- [Task goal] Find every line of the listing below where "degree" appears, and copy it.

- [Source data]

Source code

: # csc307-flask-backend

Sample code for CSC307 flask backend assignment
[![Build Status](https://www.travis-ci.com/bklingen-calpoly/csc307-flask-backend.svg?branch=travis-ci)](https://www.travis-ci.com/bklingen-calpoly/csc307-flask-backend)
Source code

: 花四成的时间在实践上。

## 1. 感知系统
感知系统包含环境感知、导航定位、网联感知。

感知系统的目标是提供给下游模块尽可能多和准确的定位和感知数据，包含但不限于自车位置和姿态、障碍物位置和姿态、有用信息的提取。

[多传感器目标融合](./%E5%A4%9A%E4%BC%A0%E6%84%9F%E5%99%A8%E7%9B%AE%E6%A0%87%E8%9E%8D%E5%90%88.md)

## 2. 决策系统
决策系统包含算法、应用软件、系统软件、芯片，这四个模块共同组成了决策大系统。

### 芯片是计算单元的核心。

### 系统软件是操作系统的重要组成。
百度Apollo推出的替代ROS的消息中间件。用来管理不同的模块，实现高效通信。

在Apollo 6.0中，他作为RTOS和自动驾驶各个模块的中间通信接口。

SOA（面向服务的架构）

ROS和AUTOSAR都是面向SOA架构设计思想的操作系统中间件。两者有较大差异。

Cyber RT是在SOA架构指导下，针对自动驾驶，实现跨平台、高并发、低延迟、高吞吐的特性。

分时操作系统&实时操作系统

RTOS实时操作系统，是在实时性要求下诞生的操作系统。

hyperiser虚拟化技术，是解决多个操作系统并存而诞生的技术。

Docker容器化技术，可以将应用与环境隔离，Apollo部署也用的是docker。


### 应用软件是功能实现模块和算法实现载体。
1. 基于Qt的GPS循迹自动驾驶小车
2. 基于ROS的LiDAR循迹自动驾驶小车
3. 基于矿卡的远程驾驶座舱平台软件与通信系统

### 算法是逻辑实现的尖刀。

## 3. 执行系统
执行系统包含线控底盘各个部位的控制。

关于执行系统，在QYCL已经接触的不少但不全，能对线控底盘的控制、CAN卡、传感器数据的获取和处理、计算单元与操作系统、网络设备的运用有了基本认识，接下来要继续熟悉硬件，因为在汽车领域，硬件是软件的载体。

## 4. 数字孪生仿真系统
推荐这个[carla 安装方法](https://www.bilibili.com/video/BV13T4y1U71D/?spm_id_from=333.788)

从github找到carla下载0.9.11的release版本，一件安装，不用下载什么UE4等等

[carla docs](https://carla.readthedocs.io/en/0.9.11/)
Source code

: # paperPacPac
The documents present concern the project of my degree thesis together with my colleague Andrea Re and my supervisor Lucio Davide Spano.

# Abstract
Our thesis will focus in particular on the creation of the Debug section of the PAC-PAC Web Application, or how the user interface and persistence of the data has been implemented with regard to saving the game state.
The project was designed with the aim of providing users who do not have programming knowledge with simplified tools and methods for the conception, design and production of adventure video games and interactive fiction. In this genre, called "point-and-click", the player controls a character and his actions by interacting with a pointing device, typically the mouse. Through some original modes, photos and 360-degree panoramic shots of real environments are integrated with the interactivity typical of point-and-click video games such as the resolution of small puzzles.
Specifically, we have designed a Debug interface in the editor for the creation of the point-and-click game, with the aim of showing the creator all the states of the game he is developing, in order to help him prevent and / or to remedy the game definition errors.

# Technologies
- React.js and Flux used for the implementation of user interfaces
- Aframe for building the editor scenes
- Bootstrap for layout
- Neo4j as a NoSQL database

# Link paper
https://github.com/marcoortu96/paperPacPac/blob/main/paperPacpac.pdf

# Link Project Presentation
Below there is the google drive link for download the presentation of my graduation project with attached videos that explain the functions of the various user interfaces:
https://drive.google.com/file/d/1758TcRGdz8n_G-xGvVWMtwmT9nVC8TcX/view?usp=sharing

- [Task response]
The documents present concern the project of my degree thesis together with my colleague Andrea Re and my supervisor Lucio Davide Spano.
The project was designed with the aim of providing users who do not have programming knowledge with simplified tools and methods for the conception, design and production of adventure video games and interactive fiction. In this genre, called "point-and-click", the player controls a character and his actions by interacting with a pointing device, typically the mouse. Through some original modes, photos and 360-degree panoramic shots of real environments are integrated with the interactivity typical of point-and-click video games such as the resolution of small puzzles.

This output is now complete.